==== Material provided ====

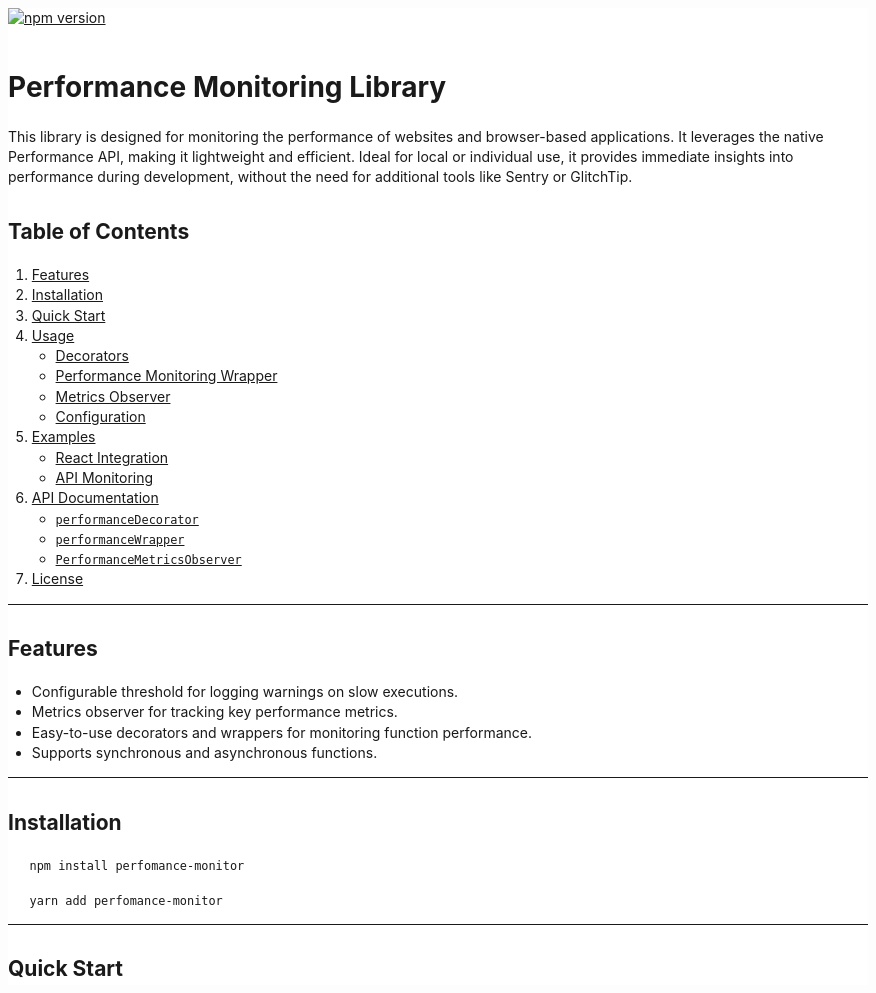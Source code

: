 [![npm version](https://img.shields.io/npm/v/perfomance-monitor.svg)](https://www.npmjs.com/package/perfomance-monitor)

# Performance Monitoring Library

This library is designed for monitoring the performance of websites and browser-based applications. It leverages the native Performance API, making it lightweight and efficient. Ideal for local or individual use, it provides immediate insights into performance during development, without the need for additional tools like Sentry or GlitchTip.
## Table of Contents

1. [Features](#features)
2. [Installation](#installation)
3. [Quick Start](#quick-start)
4. [Usage](#usage)
    - [Decorators](#decorators)
    - [Performance Monitoring Wrapper](#performance-monitoring-wrapper)
    - [Metrics Observer](#metrics-observer)
    - [Configuration](#configuration)
5. [Examples](#examples)
    - [React Integration](#react-integration)
    - [API Monitoring](#api-monitoring)
6. [API Documentation](#api-documentation)
    - [`performanceDecorator`](#performancedecorator)
    - [`performanceWrapper`](#performancewrapper)
    - [`PerformanceMetricsObserver`](#performancemetricsobserver)
7. [License](#license)

---

## Features

- Configurable threshold for logging warnings on slow executions.
- Metrics observer for tracking key performance metrics.
- Easy-to-use decorators and wrappers for monitoring function performance.
- Supports synchronous and asynchronous functions.

---

## Installation

```bash
   npm install perfomance-monitor
```
```bash
   yarn add perfomance-monitor
```

---

## Quick Start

====

Task requirements: Transcribe, exactly and without additions, the lines of the records above, beginning with the line that contains "- [API Monitoring](#api-monitoring)" and ending with the line that contains "- Configurable threshold", both included.

Answer to this problem:
    - [API Monitoring](#api-monitoring)
6. [API Documentation](#api-documentation)
    - [`performanceDecorator`](#performancedecorator)
    - [`performanceWrapper`](#performancewrapper)
    - [`PerformanceMetricsObserver`](#performancemetricsobserver)
7. [License](#license)

---

## Features

- Configurable threshold for logging warnings on slow executions.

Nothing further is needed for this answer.